Other hands yanked at the handle and me and Darius Spratt we pulled back on it as though our lives depended on it, which they did.

I thought I was going to die. That was it, plain and simple: I thought I was going to die.

I said my dad’s address over and over and over again. Making Darius repeat it, over and over and over.

‘If you get out of here, you go find my dad and you tell him.’

Tell him what? That I had died in a cupboard full of floaty spongy pool snakes?

‘Tell him I love him,’ I sobbed, and made Darius say the address again. And again. And again.

‘OK – your turn,’ I told him.

‘You gotta take care of Princess,’ he said.

Ouph! I hadn’t even thought about the kid once since things had kicked off.

‘And . . .’ he added.

Whoa! A last request is a last request, right? It’s not a last to-do list!

He spouted numbers. I was so terrified I didn’t even realise to start with that it was a date of birth.
His
date of birth.

‘Got it?’

‘Yeah!’ I said, even though it had gone straight out of my terrified head.

‘I want you to find my mum.’

‘But—’ He’d said his whole family was dead . . .

‘My birth mother.’

Someone yanked on the door, hard; we yanked it back.

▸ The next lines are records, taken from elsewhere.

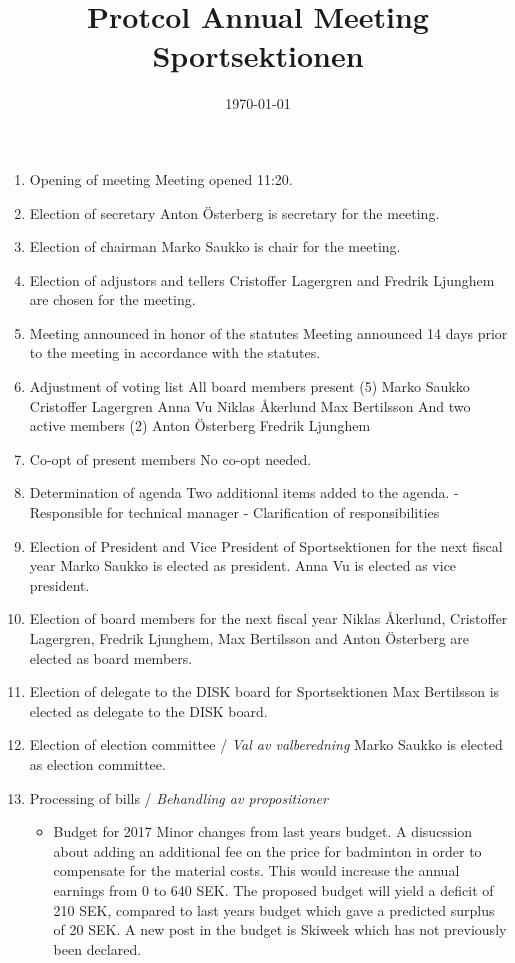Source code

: \documentclass[12pt,a4paper]{article}
\begin{document}
	\title{\Huge Protcol Annual Meeting Sportsektionen}
	\date{\today}
	\maketitle

	\null
	\vfill

	\clearpage

	\begin{enumerate}

		\item Opening of meeting
			Meeting opened 11:20.
		\item Election of secretary
			Anton Österberg is secretary for the meeting.
		\item Election of chairman
			Marko Saukko is chair for the meeting.
		\item Election of adjustors and tellers
			Cristoffer Lagergren and Fredrik Ljunghem are chosen for the meeting.
		\item Meeting announced in honor of the statutes
			Meeting announced 14 days prior to the meeting in accordance with the statutes.
		\item Adjustment of voting list
			All board members present (5)
				Marko Saukko
				Cristoffer Lagergren
				Anna Vu
				Niklas Åkerlund
				Max Bertilsson
			And two active members (2)
				Anton Österberg
				Fredrik Ljunghem
		\item Co-opt of present members
			No co-opt needed.
		\item Determination of agenda
			Two additional items added to the agenda.
			- Responsible for technical manager
			- Clarification of responsibilities
		\item Election of President and Vice President of Sportsektionen for the next fiscal year
			Marko Saukko is elected as president.
			Anna Vu is elected as vice president.
		\item Election of board members for the next fiscal year
			Niklas Åkerlund, Cristoffer Lagergren, Fredrik Ljunghem, Max Bertilsson and Anton Österberg are elected as board members.
		\item Election of delegate to the DISK board for Sportsektionen
			Max Bertilsson is elected as delegate to the DISK board.
		\item Election of election committee / \emph{Val av valberedning}
			Marko Saukko is elected as election committee.
		\item Processing of bills / \emph{Behandling av propositioner}
			\begin{itemize}
				\item Budget for 2017
					Minor changes from last years budget. A disucssion about adding an additional fee on the price for badminton in order to compensate for the material costs. This would increase the annual earnings from 0 to 640 SEK. The proposed budget will yield a deficit of 210 SEK, compared to last years budget which gave a predicted surplus of 20 SEK. A new post in the budget is Skiweek which has not previously been declared.


\end{itemize}
\end{enumerate}
\end{document}

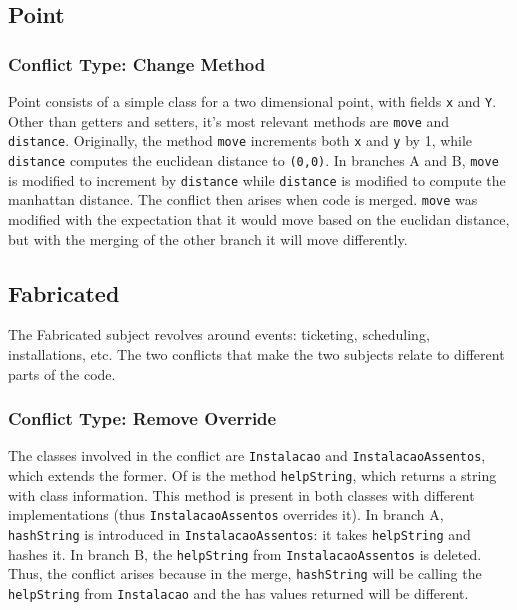 
\subsection{Point}

\subsubsection{Conflict Type: Change Method}

Point consists of a simple class for a two dimensional point, with fields \texttt{x} and \texttt{Y}.
Other than getters and setters, it's most relevant methods are \texttt{move} and \texttt{distance}.
Originally, the method \texttt{move} increments both \texttt{x} and \texttt{y} by 1, while \texttt{distance} computes the euclidean distance to \texttt{(0,0)}.
In branches A and B, \texttt{move} is modified to increment by \texttt{distance} while \texttt{distance} is modified to compute
the manhattan distance.  The conflict then arises when code is merged.  \texttt{move} was modified with the expectation that it would move
based on the euclidan distance, but with the merging of the other branch it will move differently.

\subsection{Fabricated}

The Fabricated subject revolves around events: ticketing, scheduling, installations, etc. The two
conflicts that make the two subjects relate to different parts of the code.

\subsubsection{Conflict Type: Remove Override}

The classes involved in the conflict are \texttt{Instalacao} and \texttt{InstalacaoAssentos}, which extends the former.
Of is the method \texttt{helpString}, which returns a string with class information.  This method is present
in both classes with different implementations (thus \texttt{InstalacaoAssentos} overrides it). In branch A,
\texttt{hashString} is introduced in \texttt{InstalacaoAssentos}: it takes \texttt{helpString} and hashes it. In branch B,
the \texttt{helpString} from \texttt{InstalacaoAssentos} is deleted. Thus, the conflict arises because in the merge,
\texttt{hashString} will be calling the \texttt{helpString} from \texttt{Instalacao} and the has values returned will be different.

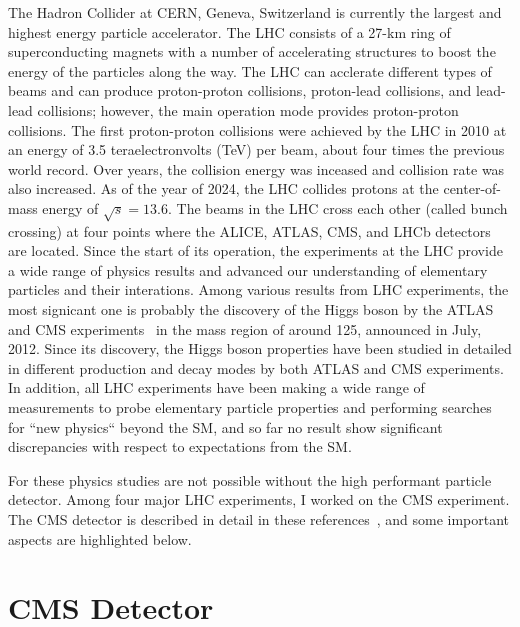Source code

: %
%
The Hadron Collider at CERN, Geneva, Switzerland is currently the largest and highest energy particle accelerator.
The LHC consists of a 27-km ring of superconducting magnets with a number of accelerating structures to boost the energy of the particles along the way.
The LHC can acclerate different types of beams and can produce proton-proton collisions, proton-lead collisions, and lead-lead collisions; however, the main operation mode provides proton-proton collisions.
%
The first proton-proton collisions were achieved by the LHC in 2010 at an energy of 3.5 teraelectronvolts (TeV) per beam, about four times the previous world record.
Over years, the collision energy was inceased and collision rate was also increased.
As of the year of 2024, the LHC collides protons at the center-of-mass energy of $\sqrt{s}=13.6$\TeV.
%
The beams in the LHC cross each other (called bunch crossing) at four points where the ALICE, ATLAS, CMS, and LHCb detectors are located.
%
Since the start of its operation, the experiments at the LHC provide a wide range of physics results and advanced our understanding of elementary particles and their interations.
%
Among various results from LHC experiments, the most signicant one is probably the discovery of the Higgs boson by the ATLAS and CMS experiments~\cite{ATLAS:2012yve,CMS:2012qbp,CMS:2013btf}
in the mass region of around 125\GeV, announced in July, 2012.
%
Since its discovery, the Higgs boson properties have been studied in detailed in different production and decay modes by both ATLAS and CMS experiments.
In addition, all LHC experiments have been making a wide range of measurements to probe elementary particle properties and performing searches for ``new physics`` beyond the SM, and so far no result show significant discrepancies with respect to expectations from the SM.

%
%
%
For these physics studies are not possible without the high performant particle detector.
Among four major LHC experiments, I worked on the CMS experiment.
The CMS detector is described in detail in these references~\cite{CMS,CMS:2023gfb}, and some important aspects are highlighted below.

%
%
%
\section{CMS Detector}

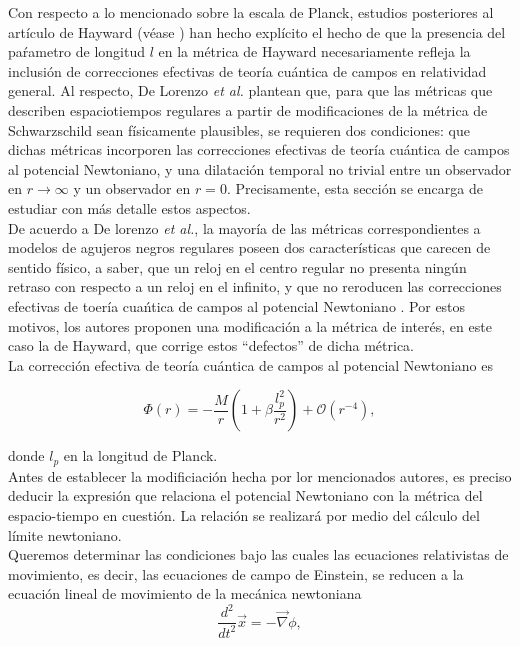 \documentclass{article}
\numberwithin{equation}{section}
\theoremstyle{definition}
\begin{document}
Con respecto a lo mencionado sobre la escala de Planck, estudios posteriores al artículo de Hayward (véase \cite{lorenzo}) han hecho explícito el hecho de que la presencia del paŕametro de longitud $l$ en la métrica de Hayward necesariamente refleja la inclusión de correcciones efectivas de teoría cuántica de campos en relatividad general. Al respecto, De Lorenzo \emph{et al.} plantean que, para que las métricas que describen espaciotiempos regulares a partir de modificaciones de la métrica de Schwarzschild sean físicamente plausibles, se requieren dos condiciones: que dichas métricas incorporen las correcciones efectivas de teoría cuántica  de campos al potencial Newtoniano, y una dilatación temporal no trivial entre un observador en $r \to \infty$ y un observador en $r = 0$. Precisamente, esta sección se encarga de estudiar con más detalle estos aspectos.\\

De acuerdo a De lorenzo \emph{et al.}, la mayoría de las métricas correspondientes a modelos de agujeros negros regulares poseen dos características que carecen de sentido físico, a saber, que un reloj en el centro regular no presenta ningún retraso con respecto a un reloj en el infinito, y que no reroducen las correcciones efectivas de toería cuańtica de campos al potencial Newtoniano \cite{lorenzo}. Por estos motivos, los autores proponen una modificación a la métrica de interés, en este caso la de Hayward, que corrige estos ``defectos'' de dicha métrica.\\

La corrección efectiva de teoría cuántica de campos al potencial Newtoniano es

\begin{equation}
\label{newF}
\Phi (r) = -\frac{M}{r} \left( 1 + \beta \frac{l_{p}^2}{r^2} \right) + \mathcal{O}(r^{-4}),
\end{equation}

donde $l_{p}$ en la longitud de Planck.\\

Antes de establecer la modificiación hecha por lor mencionados autores, es preciso deducir la expresión que relaciona el potencial Newtoniano con la métrica del espacio-tiempo en cuestión. La relación se realizará por medio del cálculo del límite newtoniano.\\

Queremos determinar las condiciones bajo las cuales las ecuaciones relativistas de movimiento, es decir, las ecuaciones de campo de Einstein, se reducen a la ecuación lineal de movimiento de la mecánica newtoniana
\begin{equation*}
\frac{d^2}{dt^2}\vec{x} = - \vec{\nabla}\phi,
\end{equation*}
\end{document}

‘I was gonna find her, after the exams and—’

The door got yanked again – before we got it shut I saw his face for a moment in the light and I saw that he was crying too and when we got the door shut the tiny pea-sized bit of brain in
my head that still had any thoughts at all said, ‘You’re
adopted
?’

‘YES,’ said Darius.

I didn’t know what say, so I said the numbers again.

‘That’s wrong!’ cried Darius. ‘Look, you don’t even have to remember it. Just go to the school, get it from my records.’

‘And then?’

‘I’m not really sure,’ he said. ‘You need to find the adoption certificate.’

‘Oh,’ I said, already the pea in my head was thinking that, as last requests go, it all seemed kind of tricky. ‘How would I do that?’

Someone thumped against the door and we tightened our grips.

‘I don’t know how it works,’ blurted Darius Spratt. ‘I was gonna do it all online.’

Our hands were locked together, straining on that handle.

‘You can find out, can’t you? You can try?’ pleaded Darius.

‘Yes!’ I cried.

It was pretty much the world’s worst and most complicated and most impossible last request – and I knew it . . . and he knew it. I knew he knew it. I knew he knew I knew it.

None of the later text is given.